▶ _Document images with source code_:
◆ ◆ ◆ ◆ ◆ ◆ ◆
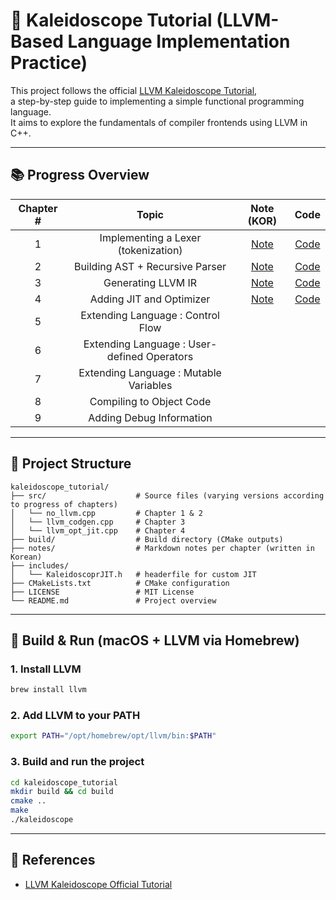 
# 🔧 Kaleidoscope Tutorial (LLVM-Based Language Implementation Practice)

This project follows the official [LLVM Kaleidoscope Tutorial](https://llvm.org/docs/tutorial/),  
a step-by-step guide to implementing a simple functional programming language.  
It aims to explore the fundamentals of compiler frontends using LLVM in C++.

---

## 📚 Progress Overview

| Chapter # | Topic | Note (KOR) | Code |
|:--------:|:-------:|:--------:|:--------:|
| 1 | Implementing a Lexer (tokenization) | [Note](notes/chapter1.md) | [Code](src/no_llvm.cpp)
| 2 | Building AST + Recursive Parser | [Note](notes/chapter2.md) | [Code](src/no_llvm.cpp)
| 3 | Generating LLVM IR | [Note](notes/chapter3.md) | [Code](src/llvm_codegen.cpp)
| 4 | Adding JIT and Optimizer | [Note](notes/chatper4.md) | [Code](src/llvm_opt_jit.cpp) |
| 5 | Extending Language : Control Flow| | |
| 6 | Extending Language : User-defined Operators | | |
| 7 | Extending Language : Mutable Variables | | |
| 8 | Compiling to Object Code | | |
| 9 | Adding Debug Information | | |
---

## 📁 Project Structure

```
kaleidoscope_tutorial/
├── src/                    # Source files (varying versions according to progress of chapters)
│   └── no_llvm.cpp         # Chapter 1 & 2
│   └── llvm_codgen.cpp     # Chapter 3
│   └── llvm_opt_jit.cpp    # Chapter 4
├── build/                  # Build directory (CMake outputs)
├── notes/                  # Markdown notes per chapter (written in Korean)
├── includes/
│   └── KaleidoscoprJIT.h   # headerfile for custom JIT
├── CMakeLists.txt          # CMake configuration
├── LICENSE                 # MIT License
└── README.md               # Project overview
```

---

## 🚀 Build & Run (macOS + LLVM via Homebrew)

### 1. Install LLVM

```bash
brew install llvm
```

### 2. Add LLVM to your PATH

```bash
export PATH="/opt/homebrew/opt/llvm/bin:$PATH"
```

### 3. Build and run the project

```bash
cd kaleidoscope_tutorial
mkdir build && cd build
cmake ..
make
./kaleidoscope
```

---

## 📄 References

- [LLVM Kaleidoscope Official Tutorial](https://llvm.org/docs/tutorial/)

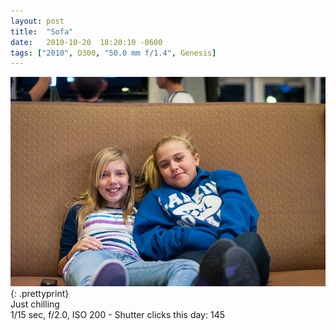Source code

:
 ```yaml
---
layout: post
title:  "Sofa"
date:   2010-10-20  18:20:10 -0600
tags: ["2010", D300, "50.0 mm f/1.4", Genesis]
---
```

![:title](/images/2010/2010_1020_DSC_2787.jpg)
{: .prettyprint}  
Just chilling  
1/15 sec, f/2.0, ISO 200 - Shutter clicks this day: 145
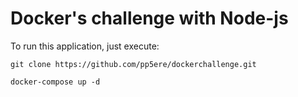 # Docker's challenge with Node-js
To run this application, just execute:

```
git clone https://github.com/pp5ere/dockerchallenge.git
```

```
docker-compose up -d
```

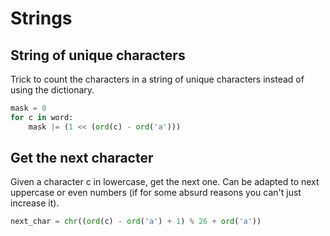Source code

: # Strings

## String of unique characters

Trick to count the characters in a string of unique characters instead of using the dictionary.

```python
mask = 0
for c in word:
    mask |= (1 << (ord(c) - ord('a')))
```



## Get the next character

Given a character c in lowercase, get the next one. Can be adapted to next uppercase or even numbers (if for some absurd reasons you can't just increase it).

```python
next_char = chr((ord(c) - ord('a') + 1) % 26 + ord('a'))
```





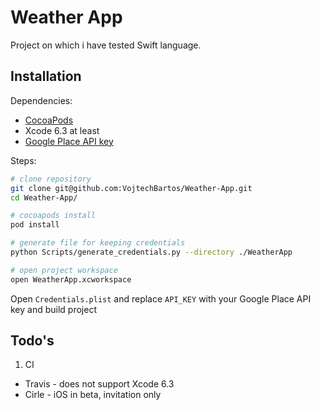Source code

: # Weather App

Project on which i have tested Swift language.

## Installation

Dependencies:
 - [CocoaPods](https://cocoapods.org/)
 - Xcode 6.3 at least
 - [Google Place API key](https://developers.google.com/places/)
 
Steps:

```bash
# clone repository
git clone git@github.com:VojtechBartos/Weather-App.git
cd Weather-App/

# cocoapods install
pod install

# generate file for keeping credentials
python Scripts/generate_credentials.py --directory ./WeatherApp

# open project workspace
open WeatherApp.xcworkspace
```

Open `Credentials.plist` and replace `API_KEY` with your Google Place API key and build project

## Todo's

1. CI
  - Travis - does not support Xcode 6.3
  - Cirle - iOS in beta, invitation only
◆ ◆ ◆ ◆ ◆ ◆ ◆
▶ _Work order_: Search the records above for the string "Place". Report each line that has it.

▶ _Response for this exercise_:
 - [Google Place API key](https://developers.google.com/places/)
Open `Credentials.plist` and replace `API_KEY` with your Google Place API key and build project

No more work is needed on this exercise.